• _Work to complete_: Look through the entries below for the string "world", and copy each line where it is found.

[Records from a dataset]
··········

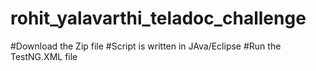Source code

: # rohit_yalavarthi_teladoc_challenge

#Download the Zip file
#Script is written in JAva/Eclipse
#Run the TestNG.XML file

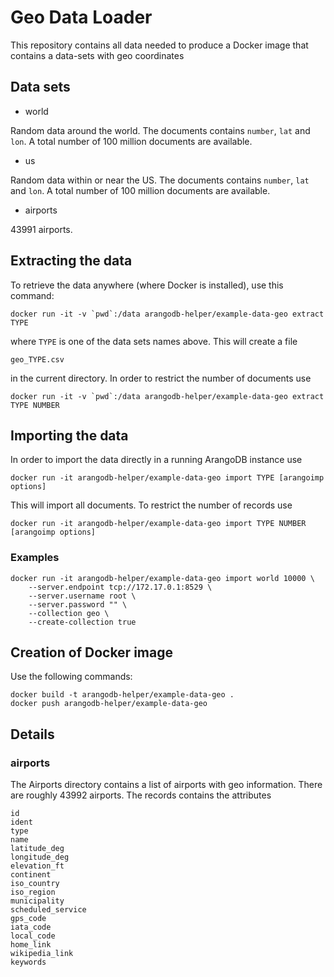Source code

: Geo Data Loader
===============

This repository contains all data needed to produce a Docker image that
contains a data-sets with geo coordinates

Data sets
---------

- world

Random data around the world. The documents contains `number`, `lat` and
`lon`. A total number of 100 million documents are available.

- us

Random data within or near the US. The documents contains `number`, `lat` and
`lon`. A total number of 100 million documents are available.

- airports

43991 airports.

Extracting the data
-------------------

To retrieve the data anywhere (where Docker is installed), use this command:

    docker run -it -v `pwd`:/data arangodb-helper/example-data-geo extract TYPE

where `TYPE` is one of the data sets names above. This will create a file

    geo_TYPE.csv

in the current directory. In order to restrict the number of documents use

    docker run -it -v `pwd`:/data arangodb-helper/example-data-geo extract TYPE NUMBER

Importing the data
------------------

In order to import the data directly in a running ArangoDB instance use

    docker run -it arangodb-helper/example-data-geo import TYPE [arangoimp options]

This will import all documents. To restrict the number of records use

    docker run -it arangodb-helper/example-data-geo import TYPE NUMBER [arangoimp options]

### Examples

    docker run -it arangodb-helper/example-data-geo import world 10000 \
		--server.endpoint tcp://172.17.0.1:8529 \
		--server.username root \
		--server.password "" \
		--collection geo \
		--create-collection true

Creation of Docker image
------------------------

Use the following commands:

    docker build -t arangodb-helper/example-data-geo .
    docker push arangodb-helper/example-data-geo

Details
-------

### airports

The Airports directory contains a list of airports with geo information. There
are roughly 43992 airports. The records contains the attributes

	id
	ident
	type
	name
	latitude_deg
	longitude_deg
	elevation_ft
	continent
	iso_country
	iso_region
	municipality
	scheduled_service
	gps_code
	iata_code
	local_code
	home_link
	wikipedia_link
	keywords


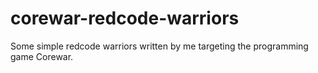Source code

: # corewar-redcode-warriors
Some simple redcode warriors written by me targeting the programming game Corewar.
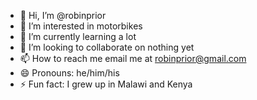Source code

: - 👋 Hi, I’m @robinprior
- 👀 I’m interested in motorbikes
- 🌱 I’m currently learning a lot
- 💞️ I’m looking to collaborate on nothing yet
- 📫 How to reach me email me at robinprior@gmail.com
- 😄 Pronouns: he/him/his
- ⚡ Fun fact: I grew up in Malawi and Kenya

<!---
robinprior/robinprior is a ✨ special ✨ repository because its `README.md` (this file) appears on your GitHub profile.
You can click the Preview link to take a look at your changes.
--->
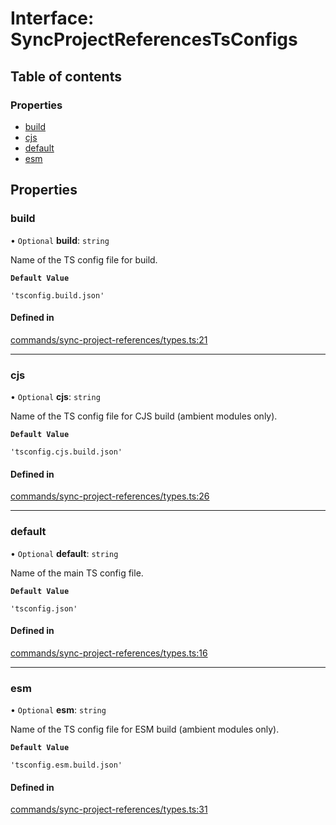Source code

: # Interface: SyncProjectReferencesTsConfigs

## Table of contents

### Properties

- [build](SyncProjectReferencesTsConfigs.md#build)
- [cjs](SyncProjectReferencesTsConfigs.md#cjs)
- [default](SyncProjectReferencesTsConfigs.md#default)
- [esm](SyncProjectReferencesTsConfigs.md#esm)

## Properties

### build

• `Optional` **build**: `string`

Name of the TS config file for build.

**`Default Value`**

`'tsconfig.build.json'`

#### Defined in

[commands/sync-project-references/types.ts:21](https://github.com/ApiTreeCZ/toolbox/blob/develop/packages/cli/src/commands/sync-project-references/types.ts#L21)

---

### cjs

• `Optional` **cjs**: `string`

Name of the TS config file for CJS build (ambient modules only).

**`Default Value`**

`'tsconfig.cjs.build.json'`

#### Defined in

[commands/sync-project-references/types.ts:26](https://github.com/ApiTreeCZ/toolbox/blob/develop/packages/cli/src/commands/sync-project-references/types.ts#L26)

---

### default

• `Optional` **default**: `string`

Name of the main TS config file.

**`Default Value`**

`'tsconfig.json'`

#### Defined in

[commands/sync-project-references/types.ts:16](https://github.com/ApiTreeCZ/toolbox/blob/develop/packages/cli/src/commands/sync-project-references/types.ts#L16)

---

### esm

• `Optional` **esm**: `string`

Name of the TS config file for ESM build (ambient modules only).

**`Default Value`**

`'tsconfig.esm.build.json'`

#### Defined in

[commands/sync-project-references/types.ts:31](https://github.com/ApiTreeCZ/toolbox/blob/develop/packages/cli/src/commands/sync-project-references/types.ts#L31)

··········

• _Answer for this exercise_:
- world
Random data around the world. The documents contains `number`, `lat` and
    docker run -it arangodb-helper/example-data-geo import world 10000 \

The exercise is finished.